I know even before reading it that their post will be in the interest of their
employer 99% of the time. I'm not against it sometimes there are insightful
posts but there are also not very objective by definition.

------
dasil003
It's funny how the acronym FUD has such an extremely negative connotation that
the entire discussion is _whether_ something is FUD or not rather than asking
if there is any legitimacy to the FUD.

I mean let's be honest here: FUD is RMS's bread and butter. But just because
FUD is his tactic doesn't mean he doesn't have legitimate concerns. Certainly
he's operating at a much more realistic level than the Microsoft marketing FUD
of decades past that was so completely full of bullshit that it deserved
little more than acronymical dismissal. I'm sure it's pretty galling to be on
the receiving end of one of RMS's absolutist rants, but no matter how over the
top or strongly worded they are, they can't be made to go away with a sober
appeal to level-headed moderation.

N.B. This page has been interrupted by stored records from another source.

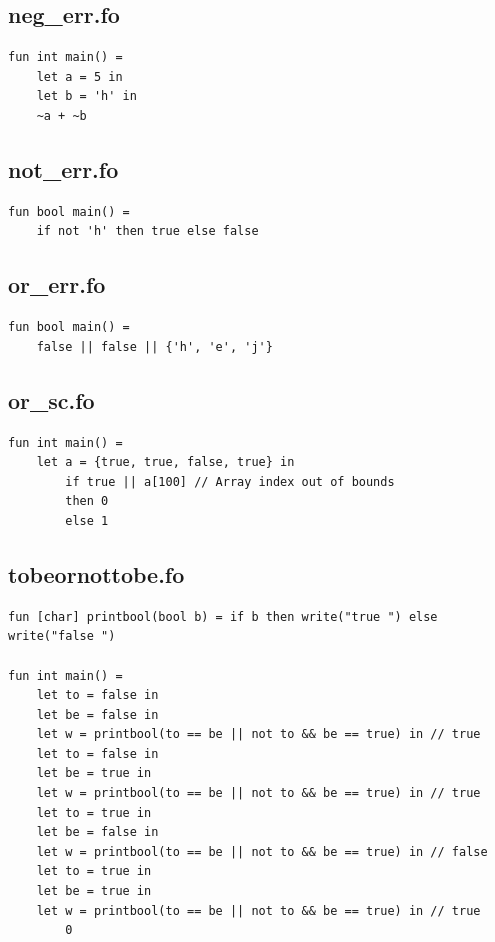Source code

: \documentclass[11pt]{article}
\begin{document}
    \subsection{neg\_err.fo}
    \begin{lstlisting}[basicstyle=\small]
fun int main() =
    let a = 5 in
    let b = 'h' in
    ~a + ~b
    \end{lstlisting}

    \subsection{not\_err.fo}
    \begin{lstlisting}[basicstyle=\small]
fun bool main() =
    if not 'h' then true else false
    \end{lstlisting}

    \subsection{or\_err.fo}
    \begin{lstlisting}[basicstyle=\small]
fun bool main() =
    false || false || {'h', 'e', 'j'}
    \end{lstlisting}

    \subsection{or\_sc.fo}
    \begin{lstlisting}[basicstyle=\small]
fun int main() =
    let a = {true, true, false, true} in
        if true || a[100] // Array index out of bounds
        then 0
        else 1
    \end{lstlisting}

    \subsection{tobeornottobe.fo}
    \begin{lstlisting}[basicstyle=\small]
fun [char] printbool(bool b) = if b then write("true ") else write("false ")

fun int main() =
    let to = false in
    let be = false in
    let w = printbool(to == be || not to && be == true) in // true
    let to = false in
    let be = true in
    let w = printbool(to == be || not to && be == true) in // true
    let to = true in
    let be = false in
    let w = printbool(to == be || not to && be == true) in // false
    let to = true in
    let be = true in
    let w = printbool(to == be || not to && be == true) in // true
        0
    \end{lstlisting}
\end{document}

Regardless of the words we choose,
Canonical's actions are cause for concern.

------
chj
This time I completely sided with RMS. Sorry, It is not Childish.

------
meaty
Well that seals it. We had the same crap from shuttleworth.

Don't piss of your customers canonical. Unlike windows, there are plenty of
compatible alternatives.

------
segmond
how do you disable it, that's the question.